If it's a cell array how do we know where replacement{5} (for example) goes ?
N = 8
n = 2
Acell=mat2cell(rand(N,n), ones(1,4)*n,n)
celldisp(Acell)
B=blkdiag(Acell{:})
a = 0.01;
for i = 1:4
p1= a*Acell{i}
p2 =a^2*Acell{i}
p3 = a^3*Acell{i}
end
At end I will get 12 matrices and want to replace zero sub matrices of B with those 12 matrices.

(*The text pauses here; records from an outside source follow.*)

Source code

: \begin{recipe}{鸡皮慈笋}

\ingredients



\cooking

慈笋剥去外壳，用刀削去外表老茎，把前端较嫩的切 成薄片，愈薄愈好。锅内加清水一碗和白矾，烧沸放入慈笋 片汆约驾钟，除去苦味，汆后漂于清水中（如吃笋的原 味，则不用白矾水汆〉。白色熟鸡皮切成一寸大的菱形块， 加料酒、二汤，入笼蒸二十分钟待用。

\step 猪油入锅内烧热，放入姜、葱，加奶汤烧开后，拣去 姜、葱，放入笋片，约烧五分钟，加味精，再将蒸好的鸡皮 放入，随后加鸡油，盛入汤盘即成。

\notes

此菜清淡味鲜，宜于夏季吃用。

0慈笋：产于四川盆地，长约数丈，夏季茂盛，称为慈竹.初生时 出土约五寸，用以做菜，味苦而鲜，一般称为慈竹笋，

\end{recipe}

basically i want solution in this form
x p1 p2 p3
p1 x p2 p3
p1 p2 x p3
p1 p2 p3 x
Matt J
Matt J 2019년 3월 18일
편집: Matt J 2019년 3월 18일
At end I will get 12 matrices...
No you will not. The code you have shown produces 3 matrices p1,p2,p3.
for i = 1:4
p1= a*Acell{i}
p2 =a^2*Acell{i}
p3 = a^3*Acell{i}
end
where Acell{i} is a 2x2 matrix and a = 0.01
according to this command i will get 3 (p1 matrices),3 (p2 matrices),
3 (p3 matrices),...so at end 12 matrices.

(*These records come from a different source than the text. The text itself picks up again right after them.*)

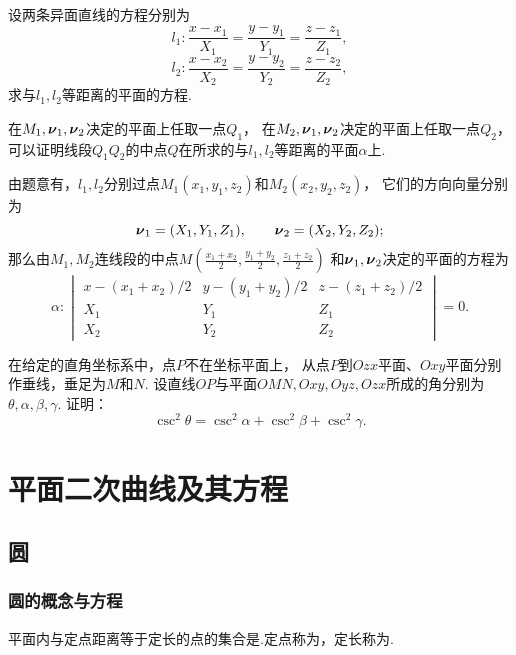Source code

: \begin{example}
设两条异面直线的方程分别为\[
	l_1: \frac{x-x_1}{X_1} = \frac{y-y_1}{Y_1} = \frac{z-z_1}{Z_1},
\]\[
	l_2: \frac{x-x_2}{X_2} = \frac{y-y_2}{Y_2} = \frac{z-z_2}{Z_2},
\]
求与\(l_1,l_2\)等距离的平面的方程.
\begin{solution}
在\(M_1,\boldsymbol{\nu}_1,\boldsymbol{\nu}_2\)决定的平面上任取一点\(Q_1\)，
在\(M_2,\boldsymbol{\nu}_1,\boldsymbol{\nu}_2\)决定的平面上任取一点\(Q_2\)，
可以证明线段\(Q_1 Q_2\)的中点\(Q\)在所求的与\(l_1,l_2\)等距离的平面\(\alpha\)上.

由题意有，\(l_1,l_2\)分别过点\(M_1(x_1,y_1,z_2)\)和\(M_2(x_2,y_2,z_2)\)，
它们的方向向量分别为\[
	\boldsymbol{\nu}_1 = (X_1,Y_1,Z_1), \qquad
	\boldsymbol{\nu}_2 = (X_2,Y_2,Z_2);
\]
那么由\(M_1,M_2\)连线段的中点\(M\left(
	\frac{x_1+x_2}{2},
	\frac{y_1+y_2}{2},
	\frac{z_1+z_2}{2}
\right)\)
和\(\boldsymbol{\nu}_1,\boldsymbol{\nu}_2\)决定的平面的方程为\[
	\alpha: \begin{vmatrix}
		x - (x_1+x_2)/2 & y - (y_1+y_2)/2 & z - (z_1+z_2)/2 \\
		X_1 & Y_1 & Z_1 \\
		X_2 & Y_2 & Z_2
	\end{vmatrix} = 0.
\]
\end{solution}
\end{example}

\begin{example}
在给定的直角坐标系中，点\(P\)不在坐标平面上，
从点\(P\)到\(Ozx\)平面、\(Oxy\)平面分别作垂线，垂足为\(M\)和\(N\).
设直线\(OP\)与平面\(OMN,Oxy,Oyz,Ozx\)所成的角分别为\(\theta,\alpha,\beta,\gamma\).
证明：\[
	\csc^2\theta = \csc^2\alpha+\csc^2\beta+\csc^2\gamma.
\]
\end{example}

\section{平面二次曲线及其方程}
\subsection{圆}
\subsubsection{圆的概念与方程}
\begin{definition}
平面内与定点距离等于定长的点的集合是.定点称为，定长称为.
\end{definition}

Could u pls cehck this ( i hve removed semi colons)
The loop would imply that you want to create 12 matrices. However, since it overwrites the matrices in the previous step, you'll end up with only 3 matrices. The ones created on the last step of the loop.
While you say that you have 12 matrices, your I want solution in this form implies that there are only 3 matrices, which are rotated on each row.

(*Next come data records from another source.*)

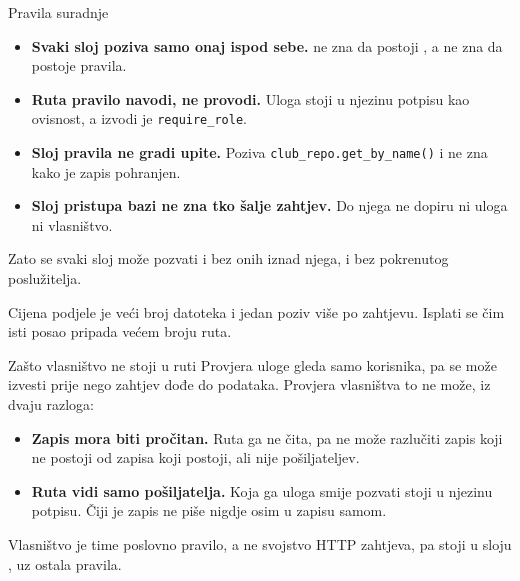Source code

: \begin{frame}{Pravila suradnje}
\begin{itemize}
  \itemsep0.6em
  \item \textbf{Svaki sloj poziva samo onaj ispod sebe.}  ne zna da postoji , a  ne zna da postoje pravila.
  \item \textbf{Ruta pravilo navodi, ne provodi.} Uloga stoji u njezinu potpisu kao ovisnost, a izvodi je \texttt{require\_role}.
  \item \textbf{Sloj pravila ne gradi upite.} Poziva \texttt{club\_repo.get\_by\_name()} i ne zna kako je zapis pohranjen.
  \item \textbf{Sloj pristupa bazi ne zna tko šalje zahtjev.} Do njega ne dopiru ni uloga ni vlasništvo.
\end{itemize}

\vspace{0.9em}
Zato se svaki sloj može pozvati i bez onih iznad njega,  i bez pokrenutog poslužitelja.

\vspace{0.5em}
Cijena podjele je veći broj datoteka i jedan poziv više po zahtjevu. Isplati se čim isti posao pripada većem broju ruta.
\end{frame}


\begin{frame}{Zašto vlasništvo ne stoji u ruti}
Provjera uloge gleda samo korisnika, pa se može izvesti prije nego zahtjev dođe do podataka. Provjera vlasništva to ne može, iz dvaju razloga:

\begin{itemize}
  \item \textbf{Zapis mora biti pročitan.} Ruta ga ne čita, pa ne može razlučiti zapis koji ne postoji od zapisa koji postoji, ali nije pošiljateljev.
  \item \textbf{Ruta vidi samo pošiljatelja.} Koja ga uloga smije pozvati stoji u njezinu potpisu. Čiji je zapis ne piše nigdje osim u zapisu samom.
\end{itemize}

\vspace{0.5em}
Vlasništvo je time poslovno pravilo, a ne svojstvo HTTP zahtjeva, pa stoji u sloju , uz ostala pravila.
\end{frame}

A bit confusing as to what you have.
I doubt it will be difficult to do what you want, but the method will vary depending on exactly what it is that you want. So, please clarify.
parag gupta
parag gupta 2019년 3월 18일
편집: parag gupta 2019년 3월 18일
oops, u r right it will overwites the matrices.Could u pls tell what to do so that I end up with all 12 matrices?
sorry for the confusion, I want this matrix at the end.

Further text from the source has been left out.